1. ʾaman-a l-muʾminūn    
believed-M.SG. the-believers, “The believers believed”

2. kataba-t          al-bināt
wrote.-f.sg.      the-girls.F.PL, “The girls wrote” .

3. ʾinna     l-muʾminīna ʾaman-ū
indeed the.believers.PL believed-PL.M, “Indeed, the believers believed”

4. ʾinna     l-bināt             katab-na
indeed the-girls wrote-PL.F. “Indeed the girls wrote”.

What’s more, in Classical Arabic there is a pretty strict distinction between animate and inanimate nouns. When something needs to agree with a noun (essentially verbs and adjectives), they can and sometimes have to (see above) take agreement in both number and gender. When a noun is inanimate, in the plural it only takes feminine agreement. The following phrase from al-Masʿūdī serves as a good example:

fa-lamma          qutila    yaḥyā   ǧazaʿa-t           ʿalayhi nufūs    al-nās
and-when         killed   Yaḥyā  gathered-F.       to-him  souls    the-people

“and when Yaḥyā was killed the souls of the people gathered around him”

Although this is one of the most typical features of Arabic, it’s interestingly not present in pre-Classical Arabic. In the Qurʾān, for example, inanimate plurals take feminine plural agreement. Consider the following verse (Q2:184)
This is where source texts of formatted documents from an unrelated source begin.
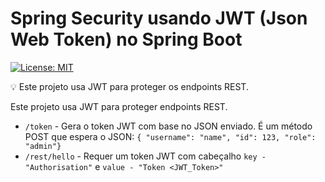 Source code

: # Spring Security usando JWT (Json Web Token) no Spring Boot

[![License: MIT](https://img.shields.io/badge/License-MIT-green.svg)](https://opensource.org/licenses/MIT)

💡 Este projeto usa JWT para proteger os endpoints REST.

Este projeto usa JWT para proteger endpoints REST.
- `/token` - Gera o token JWT com base no JSON enviado. É um método POST que espera o JSON: `{ "username": "name", "id": 123, "role": "admin"}` 
- `/rest/hello` - Requer um token JWT com cabeçalho `key - "Authorisation"` e `value - "Token <JWT_Token>"`
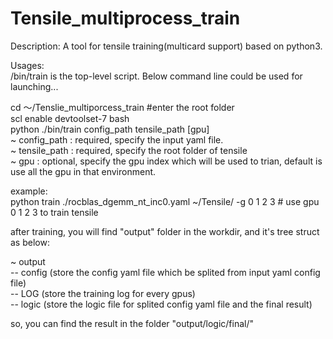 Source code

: # Tensile_multiprocess_train  
Description: A tool for tensile training(multicard support) based on python3.  


Usages:  
/bin/train is the top-level script. Below command line could be used for launching...  

cd ～/Tenslie_multiporcess_train  #enter the root folder  
scl enable devtoolset-7 bash  
python ./bin/train config_path tensile_path [gpu]    
~ config_path  : required, specify the input yaml file.    
~ tensile_path : required, specify the root folder of tensile    
~ gpu          : optional, specify the gpu index which will be used to trian, default is use all the gpu in that environment.  

example:  
python train ./rocblas_dgemm_nt_inc0.yaml ~/Tensile/  -g 0 1 2 3   # use gpu 0 1 2 3 to train tensile  

after training, you will find "output" folder in the workdir, and it's tree struct as below:  

~ output  
-- config (store the config yaml file which be splited from input yaml config file)  
-- LOG    (store the training log for every gpus)  
-- logic  (store the logic file for splited config yaml file and the final result)  


so, you can find the result in the folder "output/logic/final/"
ʾayyāman         maʿdūd-ātin fa-man kāna min-kum marīḍān
days                 limited-f.pl      and who amongst you is sick […] “For a limited number of days. Those amongst you who are sick […]”

5. li-layla-tin ḫala-t mina l-rağab 
night.SG. pass-F.SG. from  Rajab, “One night having passed of Rajab”

6. li-layla-tayn ḫala-tā  mina l-rağab
to-night-DL.    pass-F.DL     from     Rajab, “Two nights passed of Rajab”

7. li-ṯalāṯin layālin ḫalaw-na  mina l-rağab
three       night.F.PL  pass-F.PL  from  Rajab, “Three nights passed of Rajab’

So I checked the early Islamic sources to see if this system is maintained everywhere, and it turns out that yes, this is pretty much as it is everywhere. For example, in the tenth part of Ibn Kathīr’s Kitāb al-Bidāya wa-l-Nihāya, we find the following line:

tawallā l-muʾminūna l-ḫilafata   fī l-muḥarram li-ḫamsin baqī-na min-hū
entrust  the-believers the-caliphate in Muḥarram five remain.F.PL of-it
‘The believers were entrusted with the Caliphate on the 25th of Muḥarram’

And similarly, in the same environment:

yawm al-ʾarbāʿ li-ṯamān  baqī-na   min  hāḏihī   l-sina
 ‘Wednesday’   eight    remain.F.PL of this the-year
‘On Wednesday, with eight [days] left in the year’

What’s interesting about this is that Ibn Kathir lived in the 14th century, centuries after the standardizations of Classical Arabic. For some reason, this old system of counting days and nights was maintained, with full agreement of subject and verb up until the re-standardization of Arabic during the Nahda.